◆ **Assigned task**: Search the entries below for the word "command" and copy every line where it appears.

◆ **Recorded data**:
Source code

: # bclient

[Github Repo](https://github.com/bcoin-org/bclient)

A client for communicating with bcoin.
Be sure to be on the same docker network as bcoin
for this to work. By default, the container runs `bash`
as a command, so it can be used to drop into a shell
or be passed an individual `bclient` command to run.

◆ **Written solution**:
as a command, so it can be used to drop into a shell
or be passed an individual `bclient` command to run.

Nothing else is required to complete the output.